Stored items from a collection:
'''
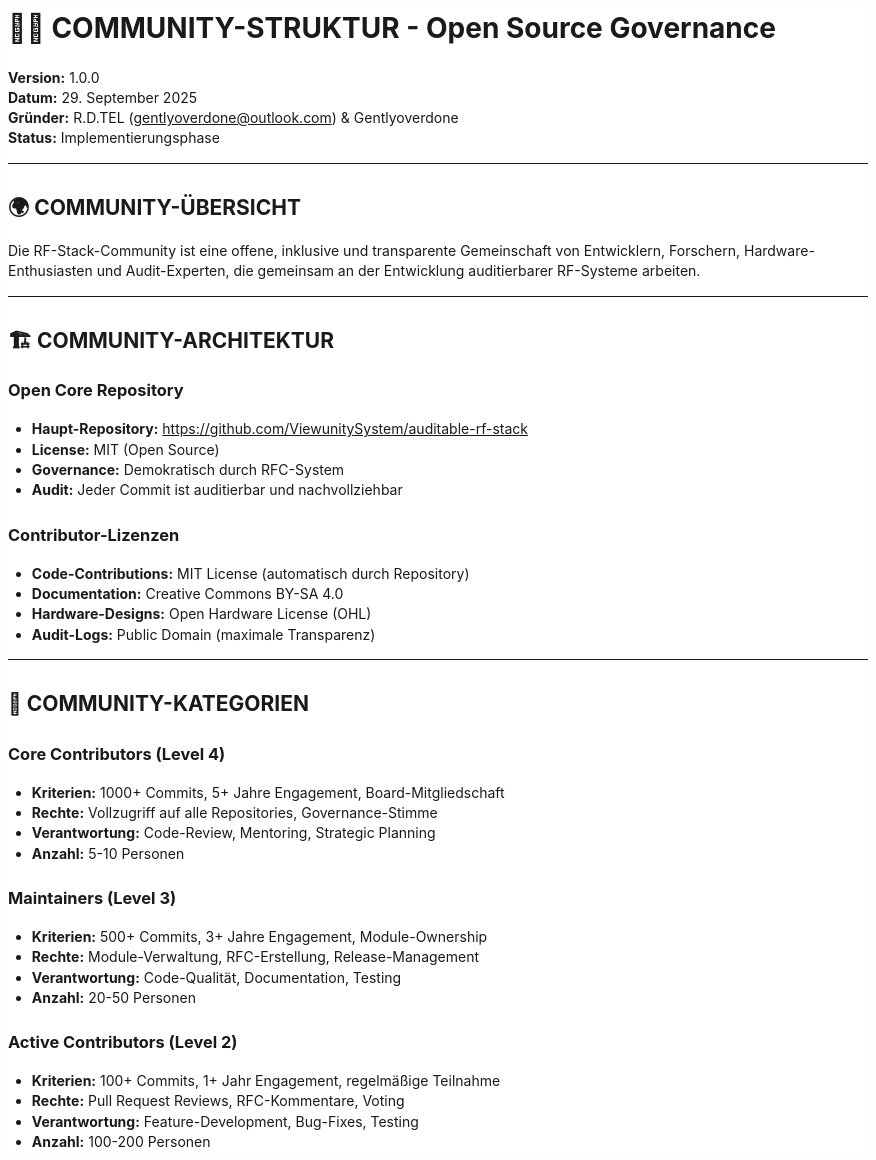 # 🧑‍💻 COMMUNITY-STRUKTUR - Open Source Governance

**Version:** 1.0.0  
**Datum:** 29. September 2025  
**Gründer:** R.D.TEL (gentlyoverdone@outlook.com) & Gentlyoverdone  
**Status:** Implementierungsphase  

---

## 🌍 **COMMUNITY-ÜBERSICHT**

Die RF-Stack-Community ist eine offene, inklusive und transparente Gemeinschaft von Entwicklern, Forschern, Hardware-Enthusiasten und Audit-Experten, die gemeinsam an der Entwicklung auditierbarer RF-Systeme arbeiten.

---

## 🏗️ **COMMUNITY-ARCHITEKTUR**

### **Open Core Repository**
- **Haupt-Repository:** https://github.com/ViewunitySystem/auditable-rf-stack
- **License:** MIT (Open Source)
- **Governance:** Demokratisch durch RFC-System
- **Audit:** Jeder Commit ist auditierbar und nachvollziehbar

### **Contributor-Lizenzen**
- **Code-Contributions:** MIT License (automatisch durch Repository)
- **Documentation:** Creative Commons BY-SA 4.0
- **Hardware-Designs:** Open Hardware License (OHL)
- **Audit-Logs:** Public Domain (maximale Transparenz)

---

## 👥 **COMMUNITY-KATEGORIEN**

### **Core Contributors (Level 4)**
- **Kriterien:** 1000+ Commits, 5+ Jahre Engagement, Board-Mitgliedschaft
- **Rechte:** Vollzugriff auf alle Repositories, Governance-Stimme
- **Verantwortung:** Code-Review, Mentoring, Strategic Planning
- **Anzahl:** 5-10 Personen

### **Maintainers (Level 3)**
- **Kriterien:** 500+ Commits, 3+ Jahre Engagement, Module-Ownership
- **Rechte:** Module-Verwaltung, RFC-Erstellung, Release-Management
- **Verantwortung:** Code-Qualität, Documentation, Testing
- **Anzahl:** 20-50 Personen

### **Active Contributors (Level 2)**
- **Kriterien:** 100+ Commits, 1+ Jahr Engagement, regelmäßige Teilnahme
- **Rechte:** Pull Request Reviews, RFC-Kommentare, Voting
- **Verantwortung:** Feature-Development, Bug-Fixes, Testing
- **Anzahl:** 100-200 Personen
'''
Activity: Repeat the data word for word. Images are not part of the copy.

Your response:
 # 🧑‍💻 COMMUNITY-STRUKTUR - Open Source Governance

**Version:** 1.0.0  
**Datum:** 29. September 2025  
**Gründer:** R.D.TEL (gentlyoverdone@outlook.com) & Gentlyoverdone  
**Status:** Implementierungsphase  

---

## 🌍 **COMMUNITY-ÜBERSICHT**

Die RF-Stack-Community ist eine offene, inklusive und transparente Gemeinschaft von Entwicklern, Forschern, Hardware-Enthusiasten und Audit-Experten, die gemeinsam an der Entwicklung auditierbarer RF-Systeme arbeiten.

---

## 🏗️ **COMMUNITY-ARCHITEKTUR**

### **Open Core Repository**
- **Haupt-Repository:** https://github.com/ViewunitySystem/auditable-rf-stack
- **License:** MIT (Open Source)
- **Governance:** Demokratisch durch RFC-System
- **Audit:** Jeder Commit ist auditierbar und nachvollziehbar

### **Contributor-Lizenzen**
- **Code-Contributions:** MIT License (automatisch durch Repository)
- **Documentation:** Creative Commons BY-SA 4.0
- **Hardware-Designs:** Open Hardware License (OHL)
- **Audit-Logs:** Public Domain (maximale Transparenz)

---

## 👥 **COMMUNITY-KATEGORIEN**

### **Core Contributors (Level 4)**
- **Kriterien:** 1000+ Commits, 5+ Jahre Engagement, Board-Mitgliedschaft
- **Rechte:** Vollzugriff auf alle Repositories, Governance-Stimme
- **Verantwortung:** Code-Review, Mentoring, Strategic Planning
- **Anzahl:** 5-10 Personen

### **Maintainers (Level 3)**
- **Kriterien:** 500+ Commits, 3+ Jahre Engagement, Module-Ownership
- **Rechte:** Module-Verwaltung, RFC-Erstellung, Release-Management
- **Verantwortung:** Code-Qualität, Documentation, Testing
- **Anzahl:** 20-50 Personen

### **Active Contributors (Level 2)**
- **Kriterien:** 100+ Commits, 1+ Jahr Engagement, regelmäßige Teilnahme
- **Rechte:** Pull Request Reviews, RFC-Kommentare, Voting
- **Verantwortung:** Feature-Development, Bug-Fixes, Testing
- **Anzahl:** 100-200 Personen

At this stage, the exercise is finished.